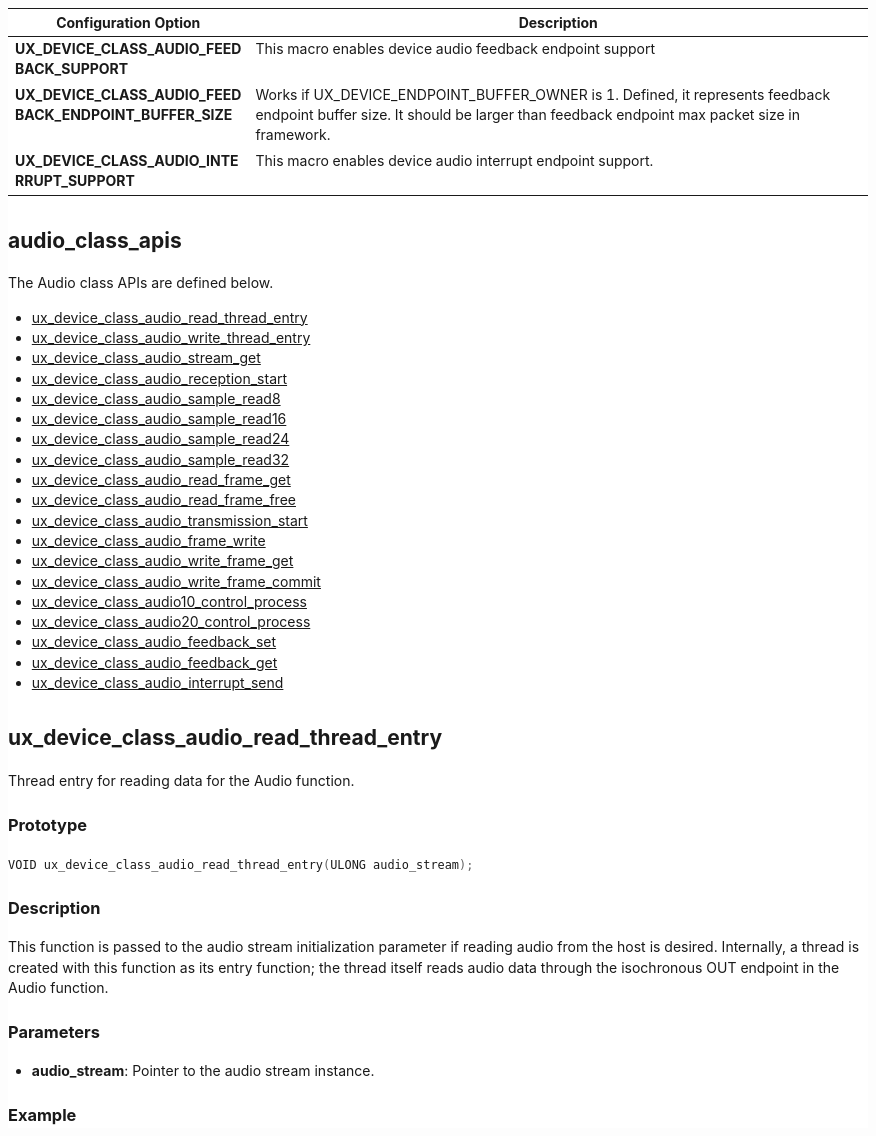 |          Configuration Option                             | Description |
| --------------------------------------------------------- | ----------- |
| **UX_DEVICE_CLASS_AUDIO_FEEDBACK_SUPPORT**                | This macro enables device audio feedback endpoint support |
| **UX_DEVICE_CLASS_AUDIO_FEEDBACK_ENDPOINT_BUFFER_SIZE**   | Works if UX_DEVICE_ENDPOINT_BUFFER_OWNER is 1. Defined, it represents feedback endpoint buffer size. It should be larger than feedback endpoint max packet size in framework. |
| **UX_DEVICE_CLASS_AUDIO_INTERRUPT_SUPPORT**               | This macro enables device audio interrupt endpoint support. |

## audio_class_apis

The Audio class APIs are defined below.

- [ux_device_class_audio_read_thread_entry](#ux_device_class_audio_read_thread_entry)
- [ux_device_class_audio_write_thread_entry](#ux_device_class_audio_write_thread_entry)
- [ux_device_class_audio_stream_get](#ux_device_class_audio_stream_get)
- [ux_device_class_audio_reception_start](#ux_device_class_audio_reception_start)
- [ux_device_class_audio_sample_read8](#ux_device_class_audio_sample_read8)
- [ux_device_class_audio_sample_read16](#ux_device_class_audio_sample_read16)
- [ux_device_class_audio_sample_read24](#ux_device_class_audio_sample_read24)
- [ux_device_class_audio_sample_read32](#ux_device_class_audio_sample_read32)
- [ux_device_class_audio_read_frame_get](#ux_device_class_audio_read_frame_get)
- [ux_device_class_audio_read_frame_free](#ux_device_class_audio_read_frame_free)
- [ux_device_class_audio_transmission_start](#ux_device_class_audio_transmission_start)
- [ux_device_class_audio_frame_write](#ux_device_class_audio_frame_write)
- [ux_device_class_audio_write_frame_get](#ux_device_class_audio_write_frame_get)
- [ux_device_class_audio_write_frame_commit](#ux_device_class_audio_write_frame_commit)
- [ux_device_class_audio10_control_process](#ux_device_class_audio10_control_process)
- [ux_device_class_audio20_control_process](#ux_device_class_audio20_control_process)
- [ux_device_class_audio_feedback_set](#ux_device_class_audio_feedback_set)
- [ux_device_class_audio_feedback_get](#ux_device_class_audio_feedback_get)
- [ux_device_class_audio_interrupt_send](#ux_device_class_audio_interrupt_send)

## ux_device_class_audio_read_thread_entry

Thread entry for reading data for the Audio function.

### Prototype

```C
VOID ux_device_class_audio_read_thread_entry(ULONG audio_stream);
```

### Description

This function is passed to the audio stream initialization parameter if reading audio from the host is desired. Internally, a thread is created with this function as its entry function; the thread itself reads audio data through the isochronous OUT endpoint in the Audio function.

### Parameters

- **audio_stream**: Pointer to the audio stream instance.

### Example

....

§ **WORK TASK**: Emit the lines of the material exactly, from its first line to the line containing "endpoint support |", inclusive; leave every picture out.

§ **ANSWER TO THIS EXERCISE**:
 |          Configuration Option                             | Description |
| --------------------------------------------------------- | ----------- |
| **UX_DEVICE_CLASS_AUDIO_FEEDBACK_SUPPORT**                | This macro enables device audio feedback endpoint support |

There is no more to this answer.